Abstract

Generally speaking, spoken term detection system will degrade significantly because of mismatch between acoustic model and spontaneous speech. This paper presents an improved spoken term detection strategy, which integrated with a novel phoneme confusion matrix and an improved word-level minimum classification error (MCE) training method. The first technique is presented to improve spoken term detection rate while the second one is adopted to reject false accepts. On mandarin conversational telephone speech (CTS), the proposed methods reduce the equal error rate (EER) by 8.4% in relative.

1. Introduction

In recent years, there is an increasing trend towards the use of spoken term detection systems for real-world applications. In such systems, it is desirable to achieve the highest possible spoken term detection rate, while minimizing the number of false spoken term insertions. Unfortunately, most speech recognition systems fail to perform well when speakers have a regional accent. Particulary in China, the diversity of Mandarin accents is great and evolving.

Pronunciation variation has become an important topic. Normally, a confusion matrix is adopted to achieve higher recognition rate in speech recognition system. In [1], confusion matrix is adopted in spoken document retrieval system. Retrieval performance is improved by exploiting phoneme confusion probabilities. The work in [2] introduces an accent adaptation approach in which syllable confusion matrix is adopted. Similar approaches are discussed in [3].

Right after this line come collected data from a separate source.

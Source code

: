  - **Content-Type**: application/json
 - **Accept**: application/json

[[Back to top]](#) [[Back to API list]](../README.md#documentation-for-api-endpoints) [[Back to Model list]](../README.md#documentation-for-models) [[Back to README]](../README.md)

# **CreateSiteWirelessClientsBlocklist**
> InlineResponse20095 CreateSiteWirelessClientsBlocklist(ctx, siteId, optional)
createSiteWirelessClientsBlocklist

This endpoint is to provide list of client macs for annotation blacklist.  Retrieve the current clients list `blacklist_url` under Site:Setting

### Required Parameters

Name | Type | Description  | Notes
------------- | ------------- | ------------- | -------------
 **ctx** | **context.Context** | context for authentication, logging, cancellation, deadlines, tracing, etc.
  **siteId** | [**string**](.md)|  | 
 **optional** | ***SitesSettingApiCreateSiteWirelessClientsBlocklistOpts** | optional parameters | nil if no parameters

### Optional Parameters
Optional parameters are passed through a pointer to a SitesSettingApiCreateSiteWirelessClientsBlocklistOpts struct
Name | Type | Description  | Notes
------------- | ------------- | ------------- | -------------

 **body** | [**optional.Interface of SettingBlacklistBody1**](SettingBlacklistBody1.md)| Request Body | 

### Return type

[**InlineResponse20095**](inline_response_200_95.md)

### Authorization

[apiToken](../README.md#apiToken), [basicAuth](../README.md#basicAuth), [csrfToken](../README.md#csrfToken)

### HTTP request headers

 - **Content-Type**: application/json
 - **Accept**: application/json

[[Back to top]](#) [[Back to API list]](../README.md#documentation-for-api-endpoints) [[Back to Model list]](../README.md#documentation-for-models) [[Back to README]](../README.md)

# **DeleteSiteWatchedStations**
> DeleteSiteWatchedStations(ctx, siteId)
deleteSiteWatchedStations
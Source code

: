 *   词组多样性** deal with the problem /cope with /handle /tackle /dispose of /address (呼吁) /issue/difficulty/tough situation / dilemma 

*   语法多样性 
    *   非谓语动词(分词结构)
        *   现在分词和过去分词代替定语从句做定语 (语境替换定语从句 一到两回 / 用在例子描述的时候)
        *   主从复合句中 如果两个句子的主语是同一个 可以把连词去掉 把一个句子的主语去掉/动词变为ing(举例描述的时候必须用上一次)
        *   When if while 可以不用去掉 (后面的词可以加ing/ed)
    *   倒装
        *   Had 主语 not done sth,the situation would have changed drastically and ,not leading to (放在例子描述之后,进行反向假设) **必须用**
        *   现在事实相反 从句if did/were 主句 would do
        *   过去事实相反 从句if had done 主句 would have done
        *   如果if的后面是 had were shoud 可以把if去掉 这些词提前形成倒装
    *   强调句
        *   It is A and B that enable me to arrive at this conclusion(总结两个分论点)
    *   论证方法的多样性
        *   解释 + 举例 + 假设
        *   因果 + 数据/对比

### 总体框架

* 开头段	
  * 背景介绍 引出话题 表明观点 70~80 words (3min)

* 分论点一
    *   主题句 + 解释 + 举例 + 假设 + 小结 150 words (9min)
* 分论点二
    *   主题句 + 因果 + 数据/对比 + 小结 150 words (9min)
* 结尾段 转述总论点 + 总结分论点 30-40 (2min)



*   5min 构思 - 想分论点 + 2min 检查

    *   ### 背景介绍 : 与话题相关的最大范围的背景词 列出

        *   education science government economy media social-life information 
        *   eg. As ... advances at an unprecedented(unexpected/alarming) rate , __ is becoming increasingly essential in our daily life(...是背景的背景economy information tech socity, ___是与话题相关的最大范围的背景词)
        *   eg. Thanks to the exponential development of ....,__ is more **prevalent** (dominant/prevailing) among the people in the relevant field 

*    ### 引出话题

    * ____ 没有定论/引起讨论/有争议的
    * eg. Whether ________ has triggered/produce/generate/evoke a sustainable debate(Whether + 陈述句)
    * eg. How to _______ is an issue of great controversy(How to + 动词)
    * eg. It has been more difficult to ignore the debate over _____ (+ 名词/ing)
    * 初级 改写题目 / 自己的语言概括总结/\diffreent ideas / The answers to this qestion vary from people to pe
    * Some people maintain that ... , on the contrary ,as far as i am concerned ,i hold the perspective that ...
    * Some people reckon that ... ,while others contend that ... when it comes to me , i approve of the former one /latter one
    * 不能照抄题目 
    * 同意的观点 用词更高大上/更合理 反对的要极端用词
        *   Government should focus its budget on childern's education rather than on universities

The quality of confusion matrix has an obvious influence on the performance of spoken term detection. Based on traditional approaches, we propose an improved method to generate a phoneme confusion matrix.

MCE is one of the main approaches in discriminative training [4]. In [5], MCE is used to optimize the parameters of confidence function in large vocabulary speech recognition system (LVCSR). The work in[6] introduces MCE into spoken term detection. In this paper, we present an improved MCE training method for calculating spoken term confidence.

The remainder of the paper is structured as follows: Section 2 introduces our baseline system. In Section 3, we discuss the phoneme confusion matrix based on confusion network. An improved MCE training method is presented in Section 4. In Section 5, the experiments are given and discussed, and finally Section 6 draws some conclusions from the proposed research.

2. Baseline System

In our baseline system, search space is generated based on all Chinese syllables, not specifically for spoken terms. Phoneme recognition is performed without any lexical constraints. Given a spoken input, our decoder outputs 1-best phoneme sequence. A phoneme confusion matrix is used to extract spoken terms.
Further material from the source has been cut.